Records excerpted from a collection:
════

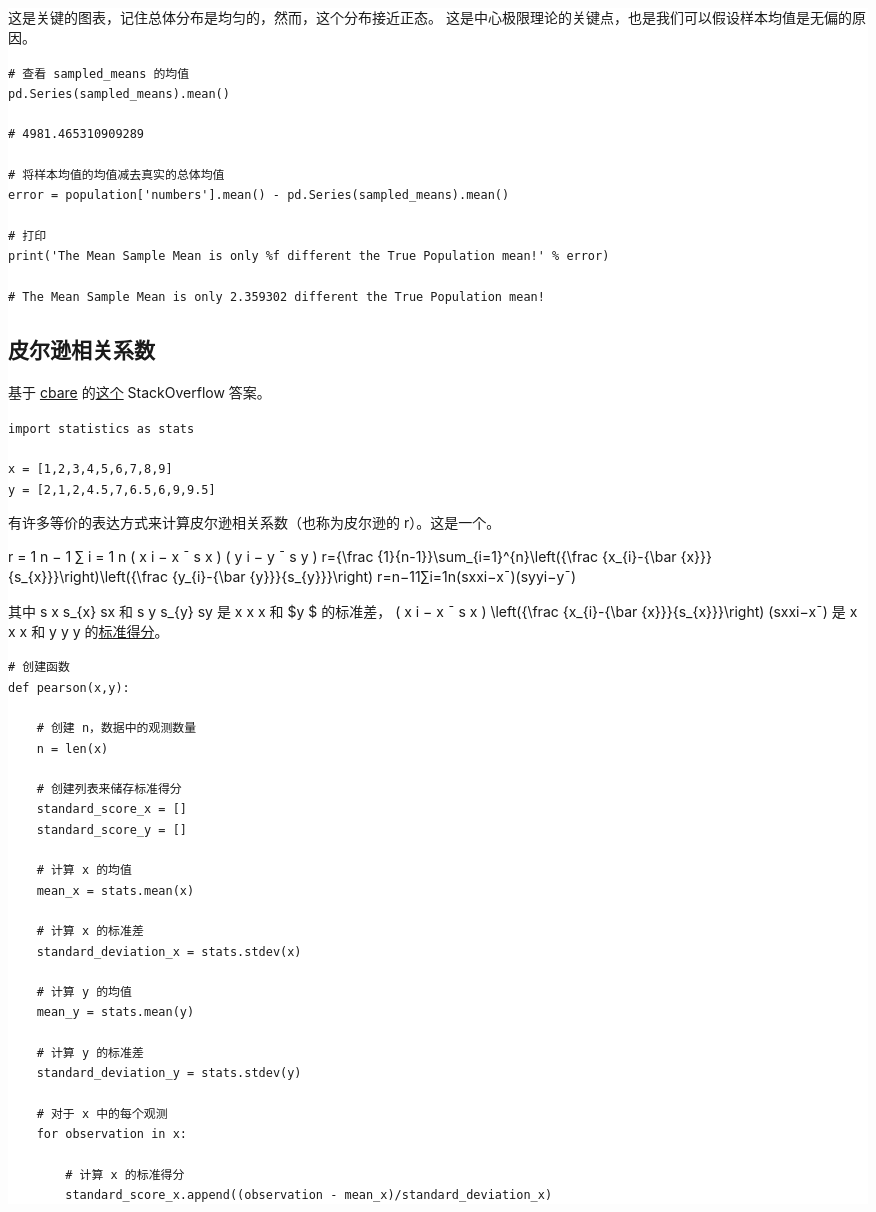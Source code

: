 这是关键的图表，记住总体分布是均匀的，然而，这个分布接近正态。 这是中心极限理论的关键点，也是我们可以假设样本均值是无偏的原因。

```
# 查看 sampled_means 的均值
pd.Series(sampled_means).mean()

# 4981.465310909289 

# 将样本均值的均值减去真实的总体均值
error = population['numbers'].mean() - pd.Series(sampled_means).mean()

# 打印
print('The Mean Sample Mean is only %f different the True Population mean!' % error)

# The Mean Sample Mean is only 2.359302 different the True Population mean! 
```

## 皮尔逊相关系数

基于 [cbare](http://stackoverflow.com/users/199166/cbare) 的[这个](http://stackoverflow.com/a/17389980/2935984) StackOverflow 答案。

```
import statistics as stats

x = [1,2,3,4,5,6,7,8,9]
y = [2,1,2,4.5,7,6.5,6,9,9.5] 
```

有许多等价的表达方式来计算皮尔逊相关系数（也称为皮尔逊的 r）。这是一个。

r = 1 n − 1 ∑ i = 1 n ( x i − x ˉ s x ) ( y i − y ˉ s y ) r={\frac {1}{n-1}}\sum_{i=1}^{n}\left({\frac {x_{i}-{\bar {x}}}{s_{x}}}\right)\left({\frac {y_{i}-{\bar {y}}}{s_{y}}}\right) r=n−11​∑i=1n​(sx​xi​−xˉ​)(sy​yi​−yˉ​​)

其中 s x s_{x} sx​ 和 s y s_{y} sy​ 是 x x x 和 $y $ 的标准差， ( x i − x ˉ s x ) \left({\frac {x_{i}-{\bar {x}}}{s_{x}}}\right) (sx​xi​−xˉ​) 是 x x x 和 y y y 的[标准得分](https://en.wikipedia.org/wiki/Standard_score)。

```
# 创建函数
def pearson(x,y):

    # 创建 n，数据中的观测数量
    n = len(x)

    # 创建列表来储存标准得分
    standard_score_x = []
    standard_score_y = []

    # 计算 x 的均值
    mean_x = stats.mean(x)

    # 计算 x 的标准差
    standard_deviation_x = stats.stdev(x)

    # 计算 y 的均值
    mean_y = stats.mean(y)

    # 计算 y 的标准差
    standard_deviation_y = stats.stdev(y)

    # 对于 x 中的每个观测
    for observation in x: 

        # 计算 x 的标准得分
        standard_score_x.append((observation - mean_x)/standard_deviation_x) 
```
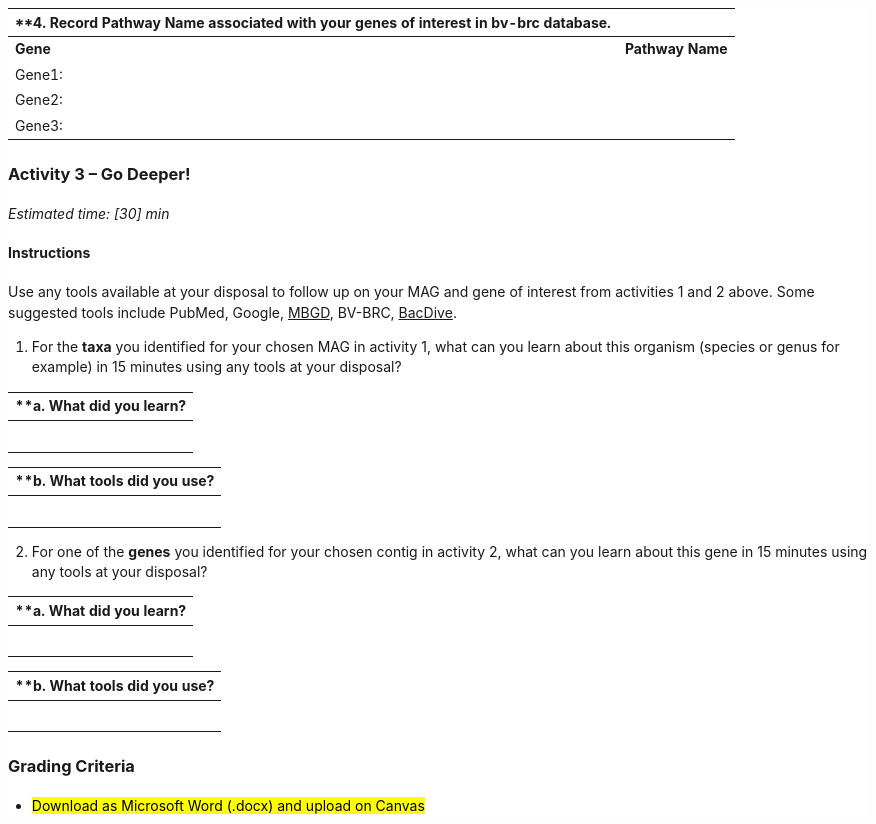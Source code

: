 |**4. Record Pathway Name associated with your genes of interest in bv-brc database.| |
|:--|:--|
|**Gene**| **Pathway Name**|
| Gene1: | |
| Gene2:| |
| Gene3:| |


### Activity 3 – Go Deeper!

*Estimated time: [30] min*

#### Instructions

Use any tools available at your disposal to follow up on your MAG and gene of interest from activities 1 and 2 above. Some suggested tools include PubMed, Google, [MBGD](https://mbgd.nibb.ac.jp), BV-BRC, [BacDive](https://bacdive.dsmz.de).

1. For the **taxa** you identified for your chosen MAG in activity 1, what can you learn about this organism (species or genus for example) in 15 minutes using any tools at your disposal? 

|**a. What did you learn? |
|:--|
|   |
| <br> |


|**b. What tools did you use? |
|:--|
|   |
| <br> |

2. For one of the **genes** you identified for your chosen contig in activity 2, what can you learn about this gene in 15 minutes using any tools at your disposal?

|**a. What did you learn? |
|:--|
|   |
| <br> |

|**b. What tools did you use? |
|:--|
|   |
| <br> |

### Grading Criteria

- <mark style="background-color: yellow">Download as Microsoft Word (.docx) and upload on Canvas
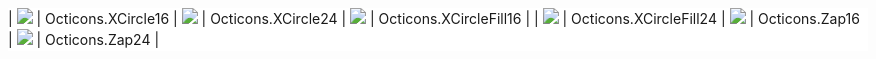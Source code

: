 | ![](https://raw.githubusercontent.com/primer/octicons/v12.1.0/icons/x-circle-16.svg) | Octicons.XCircle16 | ![](https://raw.githubusercontent.com/primer/octicons/v12.1.0/icons/x-circle-24.svg) | Octicons.XCircle24 | ![](https://raw.githubusercontent.com/primer/octicons/v12.1.0/icons/x-circle-fill-16.svg) | Octicons.XCircleFill16 |
| ![](https://raw.githubusercontent.com/primer/octicons/v12.1.0/icons/x-circle-fill-24.svg) | Octicons.XCircleFill24 | ![](https://raw.githubusercontent.com/primer/octicons/v12.1.0/icons/zap-16.svg) | Octicons.Zap16 | ![](https://raw.githubusercontent.com/primer/octicons/v12.1.0/icons/zap-24.svg) | Octicons.Zap24 |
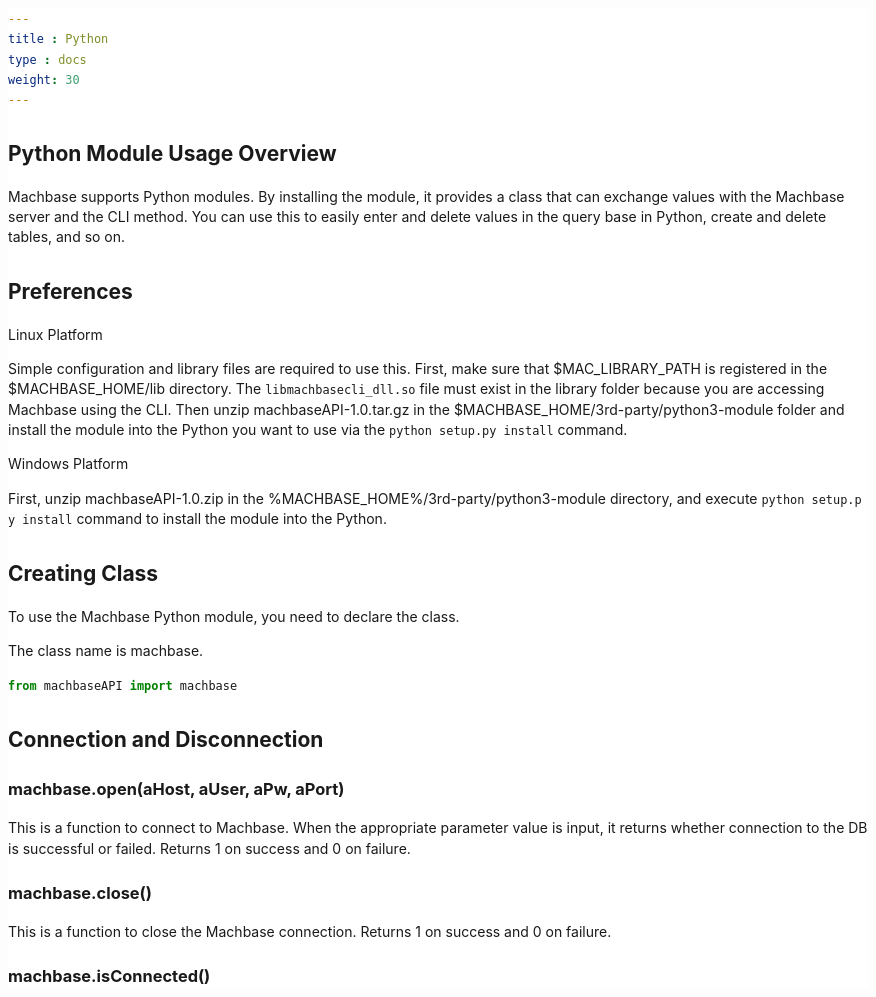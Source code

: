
 ```yaml
---
title : Python
type : docs
weight: 30
---
```


## Python Module Usage Overview

Machbase supports Python modules. By installing the module, it provides a class that can exchange values ​​with the Machbase server and the CLI method. You can use this to easily enter and delete values ​​in the query base in Python, create and delete tables, and so on.


## Preferences

Linux Platform

Simple configuration and library files are required to use this. First, make sure that $MAC_LIBRARY_PATH is registered in the $MACHBASE_HOME/lib directory. The `libmachbasecli_dll.so` file must exist in the library folder because you are accessing Machbase using the CLI. Then unzip machbaseAPI-1.0.tar.gz in the $MACHBASE_HOME/3rd-party/python3-module folder and install the module into the Python you want to use via the `python setup.py install` command.

Windows Platform

First, unzip machbaseAPI-1.0.zip in the %MACHBASE_HOME%/3rd-party/python3-module directory, and execute `python setup.py install` command to install the module into the Python.

## Creating Class
To use the Machbase Python module, you need to declare the class.

The class name is machbase.

```py
from machbaseAPI import machbase
```
 

## Connection and Disconnection

### machbase.open(aHost, aUser, aPw, aPort)

This is a function to connect to Machbase. When the appropriate parameter value is input, it returns whether connection to the DB is successful or failed. Returns 1 on success and 0 on failure.

### machbase.close()

This is a function to close the Machbase connection. Returns 1 on success and 0 on failure.

### machbase.isConnected()
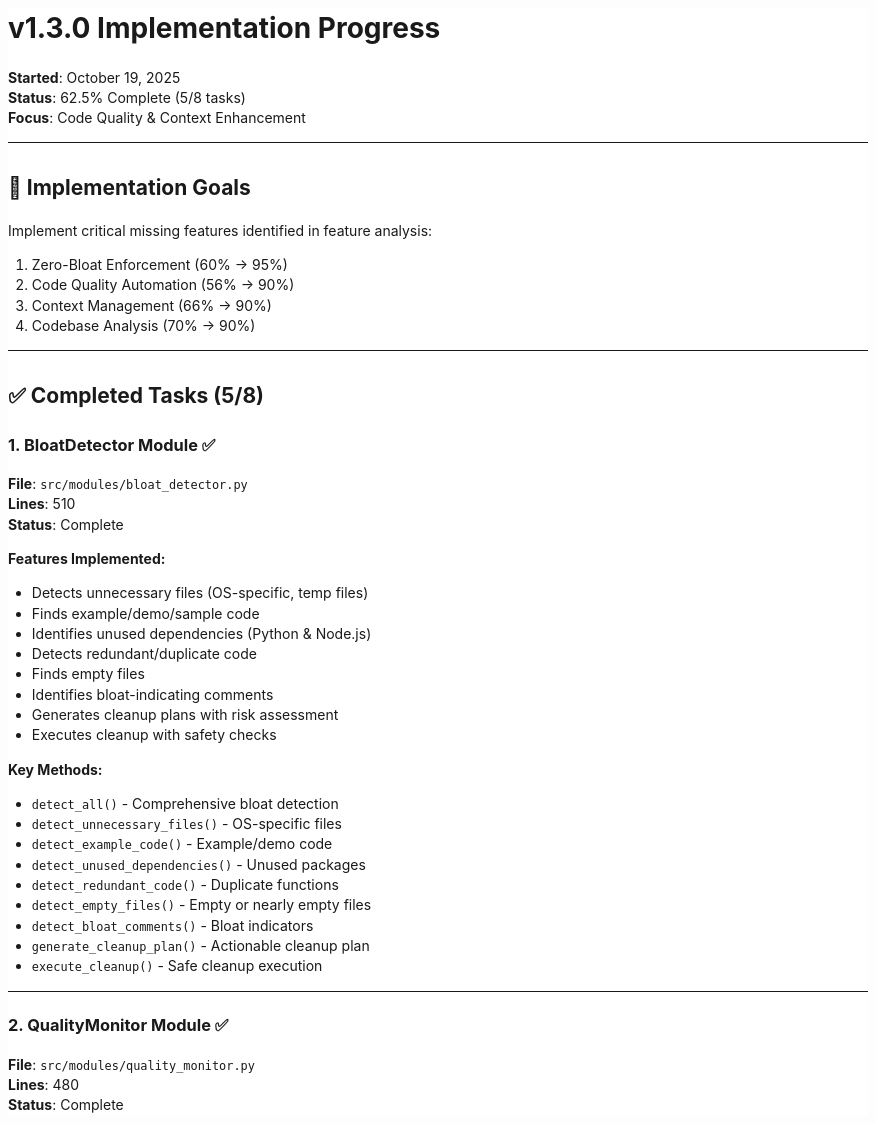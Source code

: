 # v1.3.0 Implementation Progress

**Started**: October 19, 2025  
**Status**: 62.5% Complete (5/8 tasks)  
**Focus**: Code Quality & Context Enhancement

---

## 🎯 Implementation Goals

Implement critical missing features identified in feature analysis:
1. Zero-Bloat Enforcement (60% → 95%)
2. Code Quality Automation (56% → 90%)
3. Context Management (66% → 90%)
4. Codebase Analysis (70% → 90%)

---

## ✅ Completed Tasks (5/8)

### 1. BloatDetector Module ✅
**File**: `src/modules/bloat_detector.py`  
**Lines**: 510  
**Status**: Complete

**Features Implemented:**
- Detects unnecessary files (OS-specific, temp files)
- Finds example/demo/sample code
- Identifies unused dependencies (Python & Node.js)
- Detects redundant/duplicate code
- Finds empty files
- Identifies bloat-indicating comments
- Generates cleanup plans with risk assessment
- Executes cleanup with safety checks

**Key Methods:**
- `detect_all()` - Comprehensive bloat detection
- `detect_unnecessary_files()` - OS-specific files
- `detect_example_code()` - Example/demo code
- `detect_unused_dependencies()` - Unused packages
- `detect_redundant_code()` - Duplicate functions
- `detect_empty_files()` - Empty or nearly empty files
- `detect_bloat_comments()` - Bloat indicators
- `generate_cleanup_plan()` - Actionable cleanup plan
- `execute_cleanup()` - Safe cleanup execution

---

### 2. QualityMonitor Module ✅
**File**: `src/modules/quality_monitor.py`  
**Lines**: 480  
**Status**: Complete
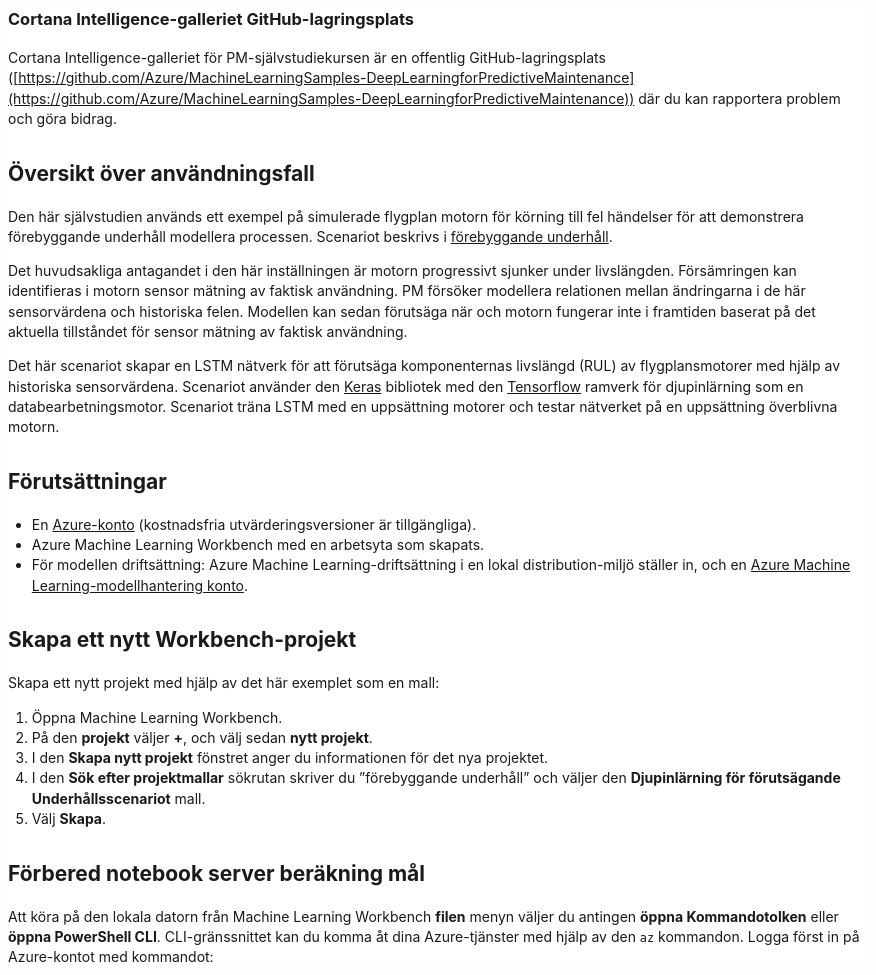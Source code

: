 ### <a name="cortana-intelligence-gallery-github-repository"></a>Cortana Intelligence-galleriet GitHub-lagringsplats

Cortana Intelligence-galleriet för PM-självstudiekursen är en offentlig GitHub-lagringsplats ([https://github.com/Azure/MachineLearningSamples-DeepLearningforPredictiveMaintenance](https://github.com/Azure/MachineLearningSamples-DeepLearningforPredictiveMaintenance)) där du kan rapportera problem och göra bidrag.


## <a name="use-case-overview"></a>Översikt över användningsfall

Den här självstudien används ett exempel på simulerade flygplan motorn för körning till fel händelser för att demonstrera förebyggande underhåll modellera processen. Scenariot beskrivs i [förebyggande underhåll](https://gallery.cortanaintelligence.com/Collection/Predictive-Maintenance-Template-3).

Det huvudsakliga antagandet i den här inställningen är motorn progressivt sjunker under livslängden. Försämringen kan identifieras i motorn sensor mätning av faktisk användning. PM försöker modellera relationen mellan ändringarna i de här sensorvärdena och historiska felen. Modellen kan sedan förutsäga när och motorn fungerar inte i framtiden baserat på det aktuella tillståndet för sensor mätning av faktisk användning.

Det här scenariot skapar en LSTM nätverk för att förutsäga komponenternas livslängd (RUL) av flygplansmotorer med hjälp av historiska sensorvärdena. Scenariot använder den [Keras](https://keras.io/) bibliotek med den [Tensorflow](https://www.tensorflow.org/) ramverk för djupinlärning som en databearbetningsmotor. Scenariot träna LSTM med en uppsättning motorer och testar nätverket på en uppsättning överblivna motorn.

## <a name="prerequisites"></a>Förutsättningar
- En [Azure-konto](https://azure.microsoft.com/free/) (kostnadsfria utvärderingsversioner är tillgängliga).
- Azure Machine Learning Workbench med en arbetsyta som skapats.
- För modellen driftsättning: Azure Machine Learning-driftsättning i en lokal distribution-miljö ställer in, och en [Azure Machine Learning-modellhantering konto](model-management-overview.md).

## <a name="create-a-new-workbench-project"></a>Skapa ett nytt Workbench-projekt

Skapa ett nytt projekt med hjälp av det här exemplet som en mall:

1. Öppna Machine Learning Workbench.
2. På den **projekt** väljer **+**, och välj sedan **nytt projekt**.
3. I den **Skapa nytt projekt** fönstret anger du informationen för det nya projektet.
4. I den **Sök efter projektmallar** sökrutan skriver du ”förebyggande underhåll” och väljer den **Djupinlärning för förutsägande Underhållsscenariot** mall.
5. Välj **Skapa**.

## <a name="prepare-the-notebook-server-computation-target"></a>Förbered notebook server beräkning mål

Att köra på den lokala datorn från Machine Learning Workbench **filen** menyn väljer du antingen **öppna Kommandotolken** eller **öppna PowerShell CLI**. CLI-gränssnittet kan du komma åt dina Azure-tjänster med hjälp av den `az` kommandon. Logga först in på Azure-kontot med kommandot:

════

**EXERCISE DIRECTIONS:** Could you transcribe exactly the entries above, but only the lines from the one with "### Grading Criteria" through the one with "Machbase supports Python", and without pictures?

**TASK RESPONSE:**
### Grading Criteria

- <mark style="background-color: yellow">Download as Microsoft Word (.docx) and upload on Canvas
Source code

: | ![](https://raw.githubusercontent.com/primer/octicons/v12.1.0/icons/x-circle-16.svg) | Octicons.XCircle16 | ![](https://raw.githubusercontent.com/primer/octicons/v12.1.0/icons/x-circle-24.svg) | Octicons.XCircle24 | ![](https://raw.githubusercontent.com/primer/octicons/v12.1.0/icons/x-circle-fill-16.svg) | Octicons.XCircleFill16 |
| ![](https://raw.githubusercontent.com/primer/octicons/v12.1.0/icons/x-circle-fill-24.svg) | Octicons.XCircleFill24 | ![](https://raw.githubusercontent.com/primer/octicons/v12.1.0/icons/zap-16.svg) | Octicons.Zap16 | ![](https://raw.githubusercontent.com/primer/octicons/v12.1.0/icons/zap-24.svg) | Octicons.Zap24 |
Source code

:
 ```yaml
---
title : Python
type : docs
weight: 30
---
```


## Python Module Usage Overview

Machbase supports Python modules. By installing the module, it provides a class that can exchange values ​​with the Machbase server and the CLI method. You can use this to easily enter and delete values ​​in the query base in Python, create and delete tables, and so on.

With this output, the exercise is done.